EXERCISE REQUIREMENTS:
Write out the data exactly from its first line onward, ending with the line in which "I believe that" appears.

DATA FOR REVIEW:
☆ ☆ ☆

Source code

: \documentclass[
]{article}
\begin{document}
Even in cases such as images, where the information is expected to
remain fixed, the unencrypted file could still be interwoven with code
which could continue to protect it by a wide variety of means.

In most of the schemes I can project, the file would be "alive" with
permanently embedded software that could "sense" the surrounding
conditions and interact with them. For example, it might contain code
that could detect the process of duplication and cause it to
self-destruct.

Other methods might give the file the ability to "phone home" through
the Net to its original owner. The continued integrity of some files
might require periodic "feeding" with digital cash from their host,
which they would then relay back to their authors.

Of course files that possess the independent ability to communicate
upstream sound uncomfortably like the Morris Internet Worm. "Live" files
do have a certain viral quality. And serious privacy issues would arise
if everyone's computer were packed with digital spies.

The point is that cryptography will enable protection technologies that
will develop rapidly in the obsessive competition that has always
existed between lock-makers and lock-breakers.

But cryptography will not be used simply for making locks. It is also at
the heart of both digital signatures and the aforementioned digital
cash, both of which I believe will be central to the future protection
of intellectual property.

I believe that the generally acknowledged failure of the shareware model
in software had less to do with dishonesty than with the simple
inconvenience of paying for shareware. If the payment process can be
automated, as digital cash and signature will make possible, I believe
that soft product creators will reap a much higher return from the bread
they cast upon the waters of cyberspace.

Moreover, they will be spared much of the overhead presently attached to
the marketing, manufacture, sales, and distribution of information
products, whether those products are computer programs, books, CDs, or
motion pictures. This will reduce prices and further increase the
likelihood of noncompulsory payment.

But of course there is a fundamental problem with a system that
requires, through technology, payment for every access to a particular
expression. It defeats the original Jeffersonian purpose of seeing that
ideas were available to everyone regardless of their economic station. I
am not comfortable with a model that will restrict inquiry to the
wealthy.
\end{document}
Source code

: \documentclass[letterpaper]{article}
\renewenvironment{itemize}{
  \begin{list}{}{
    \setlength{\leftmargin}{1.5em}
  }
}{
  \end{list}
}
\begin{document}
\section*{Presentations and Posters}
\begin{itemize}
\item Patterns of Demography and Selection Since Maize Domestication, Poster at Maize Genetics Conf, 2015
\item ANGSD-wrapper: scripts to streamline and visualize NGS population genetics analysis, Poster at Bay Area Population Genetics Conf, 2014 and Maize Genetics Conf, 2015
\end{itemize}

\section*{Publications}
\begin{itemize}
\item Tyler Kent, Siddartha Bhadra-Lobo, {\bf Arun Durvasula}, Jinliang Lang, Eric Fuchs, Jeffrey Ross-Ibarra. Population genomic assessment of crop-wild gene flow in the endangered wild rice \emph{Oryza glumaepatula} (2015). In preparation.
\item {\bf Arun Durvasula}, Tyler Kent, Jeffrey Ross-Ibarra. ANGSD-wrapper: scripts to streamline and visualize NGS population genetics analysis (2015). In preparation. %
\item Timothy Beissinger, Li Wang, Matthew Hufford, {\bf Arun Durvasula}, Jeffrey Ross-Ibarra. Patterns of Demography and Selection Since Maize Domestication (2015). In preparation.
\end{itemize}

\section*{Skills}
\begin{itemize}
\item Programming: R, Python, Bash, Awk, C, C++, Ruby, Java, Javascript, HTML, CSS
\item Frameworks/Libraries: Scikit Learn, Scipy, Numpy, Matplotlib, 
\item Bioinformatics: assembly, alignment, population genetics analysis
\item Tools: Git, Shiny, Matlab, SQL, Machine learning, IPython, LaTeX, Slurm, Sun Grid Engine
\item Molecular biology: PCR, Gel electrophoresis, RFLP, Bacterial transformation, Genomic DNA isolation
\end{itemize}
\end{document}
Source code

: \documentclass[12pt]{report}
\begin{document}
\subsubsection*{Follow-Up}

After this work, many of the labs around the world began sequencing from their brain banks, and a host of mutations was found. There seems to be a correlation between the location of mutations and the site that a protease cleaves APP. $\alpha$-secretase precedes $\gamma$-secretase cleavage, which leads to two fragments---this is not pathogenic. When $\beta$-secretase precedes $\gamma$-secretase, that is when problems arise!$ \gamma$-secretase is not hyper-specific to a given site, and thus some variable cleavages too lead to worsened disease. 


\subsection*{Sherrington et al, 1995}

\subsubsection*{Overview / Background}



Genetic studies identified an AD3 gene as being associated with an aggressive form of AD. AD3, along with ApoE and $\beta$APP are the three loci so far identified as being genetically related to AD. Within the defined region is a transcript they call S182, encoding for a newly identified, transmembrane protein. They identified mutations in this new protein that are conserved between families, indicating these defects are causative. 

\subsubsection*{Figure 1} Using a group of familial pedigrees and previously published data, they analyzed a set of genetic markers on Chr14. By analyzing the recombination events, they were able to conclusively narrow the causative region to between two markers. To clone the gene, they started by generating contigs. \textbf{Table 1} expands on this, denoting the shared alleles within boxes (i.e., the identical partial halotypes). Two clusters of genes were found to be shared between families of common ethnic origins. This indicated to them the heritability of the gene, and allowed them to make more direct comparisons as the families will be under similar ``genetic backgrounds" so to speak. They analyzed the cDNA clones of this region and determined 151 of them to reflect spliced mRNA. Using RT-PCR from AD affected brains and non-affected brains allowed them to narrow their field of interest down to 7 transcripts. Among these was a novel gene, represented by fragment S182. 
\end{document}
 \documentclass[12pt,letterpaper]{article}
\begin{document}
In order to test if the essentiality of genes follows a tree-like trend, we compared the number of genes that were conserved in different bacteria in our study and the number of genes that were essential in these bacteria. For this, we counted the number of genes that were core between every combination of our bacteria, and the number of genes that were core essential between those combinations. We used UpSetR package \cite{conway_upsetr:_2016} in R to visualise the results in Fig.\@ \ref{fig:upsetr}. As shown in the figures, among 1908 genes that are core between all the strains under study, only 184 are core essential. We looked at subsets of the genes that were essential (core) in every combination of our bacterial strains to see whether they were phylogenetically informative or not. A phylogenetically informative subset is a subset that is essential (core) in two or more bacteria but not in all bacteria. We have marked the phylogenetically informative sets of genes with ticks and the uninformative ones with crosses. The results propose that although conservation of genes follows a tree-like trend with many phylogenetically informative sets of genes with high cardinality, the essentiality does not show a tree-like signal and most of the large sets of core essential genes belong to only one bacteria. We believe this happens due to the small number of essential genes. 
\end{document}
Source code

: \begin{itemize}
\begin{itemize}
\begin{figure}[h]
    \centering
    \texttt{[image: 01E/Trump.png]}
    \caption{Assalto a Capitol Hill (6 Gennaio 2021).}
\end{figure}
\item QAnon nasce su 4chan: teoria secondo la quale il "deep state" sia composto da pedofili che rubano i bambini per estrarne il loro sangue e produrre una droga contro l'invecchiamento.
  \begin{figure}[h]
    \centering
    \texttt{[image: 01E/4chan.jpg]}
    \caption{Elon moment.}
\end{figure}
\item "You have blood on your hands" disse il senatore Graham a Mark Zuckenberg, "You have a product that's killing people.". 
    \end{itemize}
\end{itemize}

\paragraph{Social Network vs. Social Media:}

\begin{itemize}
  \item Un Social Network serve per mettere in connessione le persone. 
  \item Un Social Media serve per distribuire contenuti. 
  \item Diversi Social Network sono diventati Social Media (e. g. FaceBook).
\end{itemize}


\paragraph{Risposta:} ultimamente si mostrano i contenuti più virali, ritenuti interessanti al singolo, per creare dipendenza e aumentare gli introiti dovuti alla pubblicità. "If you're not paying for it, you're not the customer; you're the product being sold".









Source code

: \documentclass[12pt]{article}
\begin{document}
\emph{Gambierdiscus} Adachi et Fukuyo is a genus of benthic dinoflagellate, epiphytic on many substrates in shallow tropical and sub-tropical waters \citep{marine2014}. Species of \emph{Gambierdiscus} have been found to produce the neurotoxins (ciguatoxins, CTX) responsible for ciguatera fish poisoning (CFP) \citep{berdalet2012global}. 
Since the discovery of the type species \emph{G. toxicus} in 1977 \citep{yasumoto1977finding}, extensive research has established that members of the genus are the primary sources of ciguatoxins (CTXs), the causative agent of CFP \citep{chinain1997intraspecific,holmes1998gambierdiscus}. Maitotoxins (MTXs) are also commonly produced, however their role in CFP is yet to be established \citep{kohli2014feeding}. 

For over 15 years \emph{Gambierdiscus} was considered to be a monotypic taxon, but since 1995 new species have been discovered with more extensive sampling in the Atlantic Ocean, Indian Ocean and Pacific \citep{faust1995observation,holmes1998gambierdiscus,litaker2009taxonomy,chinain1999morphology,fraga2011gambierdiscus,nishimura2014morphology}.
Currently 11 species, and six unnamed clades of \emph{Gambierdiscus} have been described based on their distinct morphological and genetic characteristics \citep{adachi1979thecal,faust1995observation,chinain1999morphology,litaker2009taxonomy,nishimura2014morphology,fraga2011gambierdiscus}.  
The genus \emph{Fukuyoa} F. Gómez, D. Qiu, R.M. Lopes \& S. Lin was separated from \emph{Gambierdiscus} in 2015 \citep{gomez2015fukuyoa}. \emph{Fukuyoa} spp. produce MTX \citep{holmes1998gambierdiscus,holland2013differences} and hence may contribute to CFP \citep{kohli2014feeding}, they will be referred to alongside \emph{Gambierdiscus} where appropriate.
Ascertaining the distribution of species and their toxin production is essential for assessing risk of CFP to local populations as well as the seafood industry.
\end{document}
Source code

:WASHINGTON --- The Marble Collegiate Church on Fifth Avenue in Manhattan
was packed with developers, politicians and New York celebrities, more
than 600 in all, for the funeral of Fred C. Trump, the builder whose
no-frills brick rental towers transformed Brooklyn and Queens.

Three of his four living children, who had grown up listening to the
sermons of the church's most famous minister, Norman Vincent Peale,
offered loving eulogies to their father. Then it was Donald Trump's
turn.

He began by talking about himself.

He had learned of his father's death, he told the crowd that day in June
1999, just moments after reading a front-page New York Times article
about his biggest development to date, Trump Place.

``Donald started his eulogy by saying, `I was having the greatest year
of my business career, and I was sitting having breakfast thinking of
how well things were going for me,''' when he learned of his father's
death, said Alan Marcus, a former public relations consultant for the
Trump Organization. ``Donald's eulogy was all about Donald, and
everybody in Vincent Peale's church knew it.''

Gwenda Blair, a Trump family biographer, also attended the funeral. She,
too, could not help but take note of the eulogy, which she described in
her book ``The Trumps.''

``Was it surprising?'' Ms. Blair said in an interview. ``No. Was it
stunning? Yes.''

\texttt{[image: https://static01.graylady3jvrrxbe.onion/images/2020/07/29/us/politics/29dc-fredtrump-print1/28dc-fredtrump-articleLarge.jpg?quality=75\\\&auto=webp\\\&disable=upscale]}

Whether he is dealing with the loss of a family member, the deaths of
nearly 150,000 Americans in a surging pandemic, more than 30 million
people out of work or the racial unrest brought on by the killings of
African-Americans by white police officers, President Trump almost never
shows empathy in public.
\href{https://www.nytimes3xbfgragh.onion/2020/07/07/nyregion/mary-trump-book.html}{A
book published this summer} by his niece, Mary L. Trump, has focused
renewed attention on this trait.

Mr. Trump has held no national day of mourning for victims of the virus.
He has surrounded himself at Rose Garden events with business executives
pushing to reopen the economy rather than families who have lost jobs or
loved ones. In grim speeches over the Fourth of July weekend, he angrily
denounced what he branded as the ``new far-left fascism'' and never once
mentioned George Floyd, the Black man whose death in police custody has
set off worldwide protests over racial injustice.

☆ ☆ ☆

EXERCISE SOLUTION:
Source code

: \documentclass[
]{article}
\begin{document}
Even in cases such as images, where the information is expected to
remain fixed, the unencrypted file could still be interwoven with code
which could continue to protect it by a wide variety of means.

In most of the schemes I can project, the file would be "alive" with
permanently embedded software that could "sense" the surrounding
conditions and interact with them. For example, it might contain code
that could detect the process of duplication and cause it to
self-destruct.

Other methods might give the file the ability to "phone home" through
the Net to its original owner. The continued integrity of some files
might require periodic "feeding" with digital cash from their host,
which they would then relay back to their authors.

Of course files that possess the independent ability to communicate
upstream sound uncomfortably like the Morris Internet Worm. "Live" files
do have a certain viral quality. And serious privacy issues would arise
if everyone's computer were packed with digital spies.

The point is that cryptography will enable protection technologies that
will develop rapidly in the obsessive competition that has always
existed between lock-makers and lock-breakers.

But cryptography will not be used simply for making locks. It is also at
the heart of both digital signatures and the aforementioned digital
cash, both of which I believe will be central to the future protection
of intellectual property.

I believe that the generally acknowledged failure of the shareware model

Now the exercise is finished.